Premières anecdotes du jeune Raul :

« Il a fait ses débuts avec moi en amical à Oviedo. Avant le match, les joueurs ont commencé à faire un rondo. Raúl a perdu le ballon, mais il a estimé que c’était Laudrup qui lui avait fait une mauvaise passe. « C’est ton tour, bébé », dit le Danois. « Entrer ». « Non, je n’entre pas. » « Que voulez-vous dire par vous n’entrez pas ? » « Non, je n’entre pas. Je ne l’ai pas perdu ».

« Il a dit ça à Laudrup ! Ensuite, je devais attirer son attention. « Bébé, tu dois avoir du respect » et tout ça. Mais il était enragé. Il y a eu une séance d’entraînement au cours de laquelle un vétéran lui a donné de violents coups de pied. Il se leva, le redemanda et fit face au même vétéran. Comme pour dire : « C’est la peur que j’ai de toi. Quelle personnalité. Il a géré les arbitres d’une manière incroyable. « Monsieur, c’était une pénalité, mais ne vous inquiétez pas, je vais vous aider. » Et sur la pièce suivante : « Comment allez-vous, monsieur ? Êtes-vous calme? Tout va bien. » Et il les a donc traités. Aux arbitres. Je n’ai jamais vu. quelque chose comme ça Ils ne l’ont jamais expulsé. Et j’insiste : il avait une intelligence supérieure.

Hériter de la qualité en tant que manager : « Il sera l’un des meilleurs de l’histoire du football. Il transmet avec la même exigence qu’il s’appliquait à lui-même. Il a quelque chose d’inhérent aux grands entraîneurs. Guaridola, Mourinho, Simeone l’ont : une énergie imparable.

Impact sur La Fabrica : « S’il était ici, il ne laisserait aucun d’entre nous parler.

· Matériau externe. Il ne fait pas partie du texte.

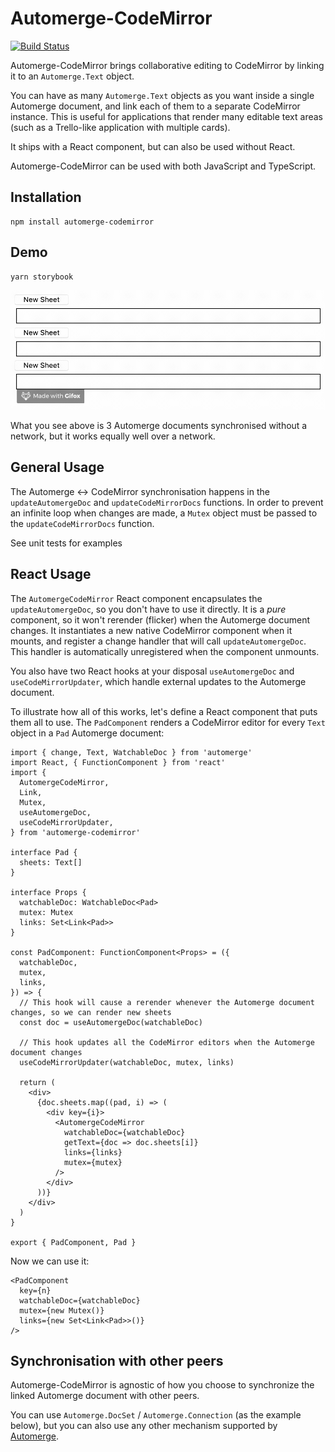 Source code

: # Automerge-CodeMirror

[![Build Status](https://travis-ci.org/aslakhellesoy/automerge-codemirror.svg?branch=master)](https://travis-ci.org/aslakhellesoy/automerge-codemirror)

Automerge-CodeMirror brings collaborative editing to CodeMirror by linking it to
an `Automerge.Text` object.

You can have as many `Automerge.Text` objects as you want inside a single Automerge document, and link each of them to
a separate CodeMirror instance. This is useful for applications that render many editable text areas (such as a
Trello-like application with multiple cards).

It ships with a React component, but can also be used without React.

Automerge-CodeMirror can be used with both JavaScript and TypeScript.

## Installation

    npm install automerge-codemirror

## Demo

    yarn storybook

![example](./example.gif)

What you see above is 3 Automerge documents synchronised without a network, but it works equally
well over a network.

## General Usage

The Automerge <-> CodeMirror synchronisation happens in the `updateAutomergeDoc` and `updateCodeMirrorDocs` functions.
In order to prevent an infinite loop when changes are made, a `Mutex` object must be passed to the `updateCodeMirrorDocs` function.

See unit tests for examples

## React Usage

The `AutomergeCodeMirror` React component encapsulates the `updateAutomergeDoc`, so you don't have to use it directly.
It is a _pure_ component, so it won't rerender (flicker) when the Automerge document changes. It instantiates a new
native CodeMirror component when it mounts, and register a change handler that will call `updateAutomergeDoc`. This handler
is automatically unregistered when the component unmounts.

You also have two React hooks at your disposal `useAutomergeDoc` and `useCodeMirrorUpdater`, which handle external updates
to the Automerge document.

To illustrate how all of this works, let's define a React component that puts them all to use. The `PadComponent` renders
a CodeMirror editor for every `Text` object in a `Pad` Automerge document:

```tsx
import { change, Text, WatchableDoc } from 'automerge'
import React, { FunctionComponent } from 'react'
import {
  AutomergeCodeMirror,
  Link,
  Mutex,
  useAutomergeDoc,
  useCodeMirrorUpdater,
} from 'automerge-codemirror'

interface Pad {
  sheets: Text[]
}

interface Props {
  watchableDoc: WatchableDoc<Pad>
  mutex: Mutex
  links: Set<Link<Pad>>
}

const PadComponent: FunctionComponent<Props> = ({
  watchableDoc,
  mutex,
  links,
}) => {
  // This hook will cause a rerender whenever the Automerge document changes, so we can render new sheets
  const doc = useAutomergeDoc(watchableDoc)

  // This hook updates all the CodeMirror editors when the Automerge document changes
  useCodeMirrorUpdater(watchableDoc, mutex, links)

  return (
    <div>
      {doc.sheets.map((pad, i) => (
        <div key={i}>
          <AutomergeCodeMirror
            watchableDoc={watchableDoc}
            getText={doc => doc.sheets[i]}
            links={links}
            mutex={mutex}
          />
        </div>
      ))}
    </div>
  )
}

export { PadComponent, Pad }
```

Now we can use it:

```tsx
<PadComponent
  key={n}
  watchableDoc={watchableDoc}
  mutex={new Mutex()}
  links={new Set<Link<Pad>>()}
/>
```

## Synchronisation with other peers

Automerge-CodeMirror is agnostic of how you choose to synchronize the linked Automerge document
with other peers.

You can use `Automerge.DocSet` / `Automerge.Connection` (as the example below),
but you can also use any other mechanism supported by
[Automerge](https://github.com/automerge/automerge).
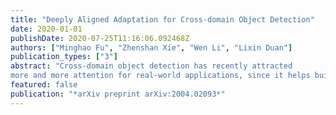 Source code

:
 ```yaml
---
title: "Deeply Aligned Adaptation for Cross-domain Object Detection"
date: 2020-01-01
publishDate: 2020-07-25T11:16:06.092468Z
authors: ["Minghao Fu", "Zhenshan Xie", "Wen Li", "Lixin Duan"]
publication_types: ["3"]
abstract: "Cross-domain object detection has recently attracted
more and more attention for real-world applications, since it helps build robust detectors adapting well to new envi- ronments. In this work, we propose an end-to-end solution based on Faster R-CNN, where ground-truth annotations are available for source images (e.g.., cartoon) but not for target ones (e.g., watercolor) during training. Motivated by the observation that the transferabilities ofdifferent neural network layers differ from each other, we propose to apply a number of domain alignment strategies to different lay- ers ofFaster R-CNN, where the alignment strength is grad- ually reduced from low to higher layers. Moreover, after obtaining region proposals in our network, we develop a foreground-background aware alignment module to further reduce the domainmismatch by separately aligning features of the foreground and background regions from the source and target domains. Extensive experiments on benchmark datasets demonstrate the effectiveness of our proposed ap- proach."
featured: false
publication: "*arXiv preprint arXiv:2004.02093*"
---
```


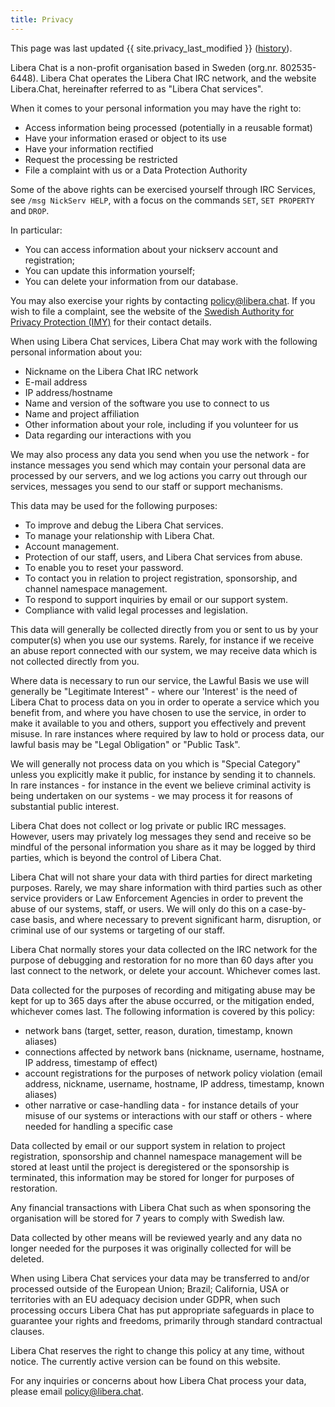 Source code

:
 ```yaml
---
title: Privacy
---
```


This page was last updated {{ site.privacy_last_modified }} ([history][hist]).

Libera Chat is a non-profit organisation based in Sweden (org.nr. 802535-6448).
Libera Chat operates the Libera Chat IRC network, and the website Libera.Chat,
hereinafter referred to as "Libera Chat services".

When it comes to your personal information you may have the right to:

- Access information being processed (potentially in a reusable format)
- Have your information erased or object to its use
- Have your information rectified
- Request the processing be restricted
- File a complaint with us or a Data Protection Authority

Some of the above rights can be exercised yourself through IRC Services,
see `/msg NickServ HELP`, with a focus on the commands `SET`, `SET PROPERTY`
and `DROP`.

In particular:

- You can access information about your nickserv account and registration;
- You can update this information yourself;
- You can delete your information from our database.

You may also exercise your rights by contacting <policy@libera.chat>.
If you wish to file a complaint, see the website of the
[Swedish Authority for Privacy Protection (IMY)][imy] for their contact details.

When using Libera Chat services, Libera Chat may work with the following personal
information about you:

- Nickname on the Libera Chat IRC network
- E-mail address
- IP address/hostname
- Name and version of the software you use to connect to us
- Name and project affiliation
- Other information about your role, including if you volunteer for us
- Data regarding our interactions with you

We may also process any data you send when you use the network - for instance
messages you send which may contain your personal data are processed by our
servers, and we log actions you carry out through our services, messages you
send to our staff or support mechanisms.

This data may be used for the following purposes:

- To improve and debug the Libera Chat services.
- To manage your relationship with Libera Chat.
- Account management.
- Protection of our staff, users, and Libera Chat services from abuse.
- To enable you to reset your password.
- To contact you in relation to project registration, sponsorship, and channel
  namespace management.
- To respond to support inquiries by email or our support system.
- Compliance with valid legal processes and legislation.

This data will generally be collected directly from you or sent to us by your
computer(s) when you use our systems. Rarely, for instance if we receive an
abuse report connected with our system, we may receive data which is not
collected directly from you.

Where data is necessary to run our service, the Lawful Basis we use will
generally be "Legitimate Interest" - where our 'Interest' is the need of Libera
Chat to process data on you in order to operate a service which you benefit
from, and where you have chosen to use the service, in order to make it
available to you and others, support you effectively and prevent misuse. In
rare instances where required by law to hold or process data, our lawful basis
may be "Legal Obligation" or "Public Task".

We will generally not process data on you which is "Special Category" unless
you explicitly make it public, for instance by sending it to channels. In
rare instances - for instance in the event we believe criminal activity is
being undertaken on our systems - we may process it for reasons of
substantial public interest.

Libera Chat does not collect or log private or public IRC messages. However,
users may privately log messages they send and receive so be mindful of the
personal information you share as it may be logged by third parties, which is
beyond the control of Libera Chat.

Libera Chat will not share your data with third parties for direct marketing
purposes. Rarely, we may share information with third parties such as other
service providers or Law Enforcement Agencies in order to prevent the abuse
of our systems, staff, or users. We will only do this on a case-by-case basis,
and where necessary to prevent significant harm, disruption, or criminal use
of our systems or targeting of our staff.

Libera Chat normally stores your data collected on the IRC network for the
purpose of debugging and restoration for no more than 60 days after you last
connect to the network, or delete your account. Whichever comes last.

Data collected for the purposes of recording and mitigating abuse may be kept
for up to 365 days after the abuse occurred, or the mitigation ended, whichever
comes last. The following information is covered by this policy:

- network bans (target, setter, reason, duration, timestamp, known aliases)
- connections affected by network bans (nickname, username, hostname,
  IP address, timestamp of effect)
- account registrations for the purposes of network policy violation (email
  address, nickname, username, hostname, IP address, timestamp, known aliases)
- other narrative or case-handling data - for instance details of your
  misuse of our systems or interactions with our staff or others - where
  needed for handling a specific case

Data collected by email or our support system in relation to project
registration, sponsorship and channel namespace management will be stored at
least until the project is deregistered or the sponsorship is terminated, this
information may be stored for longer for purposes of restoration.

Any financial transactions with Libera Chat such as when sponsoring the
organisation will be stored for 7 years to comply with Swedish law.

Data collected by other means will be reviewed yearly and any data no longer
needed for the purposes it was originally collected for will be deleted.

When using Libera Chat services your data may be transferred to and/or processed
outside of the European Union; Brazil; California, USA or territories with an EU
adequacy decision under GDPR, when such processing occurs Libera Chat has put
appropriate safeguards in place to guarantee your rights and freedoms, primarily
through standard contractual clauses.

Libera Chat reserves the right to change this policy at any time,
without notice. The currently active version can be found on this website.

For any inquiries or concerns about how Libera Chat process your data,
please email <policy@libera.chat>.

[imy]: https://www.imy.se/en/
[hist]: https://github.com/Libera-Chat/libera-chat.github.io/commits/main/privacy.md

Il a en tête, mémorisés, les trois cents joueurs de la Cantera. Demandez-lui un nom parmi les niveaux jeunesse. C’est une merveille. Je crois beaucoup en lui en tant qu’entraîneur.

Coaching Castilla : « Raúl dirige la plus jeune équipe de Castilla. Il attrape des garçons de dix-sept ans et au bout de six mois, il vous les rend en tant qu’hommes. Il attrape Miguel Gutiérrez et en fait un homme. Avec Antoine ? Le même. Marvin ? Un homme. Les hommes ont été créés grâce à un niveau de demande incroyable.

« Transmettre ces valeurs aux garçons d’aujourd’hui est de plus en plus difficile, et Raúl le fait. L’année dernière, ils ont gagné à Navalcarnero à la dernière minute, et un joueur de Castilla a fait un geste laid au public. Un manager de Navalcarnero m’a dit : « J’admirais déjà Raúl, après avoir entendu la colère avec laquelle il a frappé ses joueurs après ce geste… pour moi, c’est un dieu. Je leur ai dit qu’avec un peu de malchance, ils pourraient eux-mêmes jouer dans le Navalcarnero dans quelques années.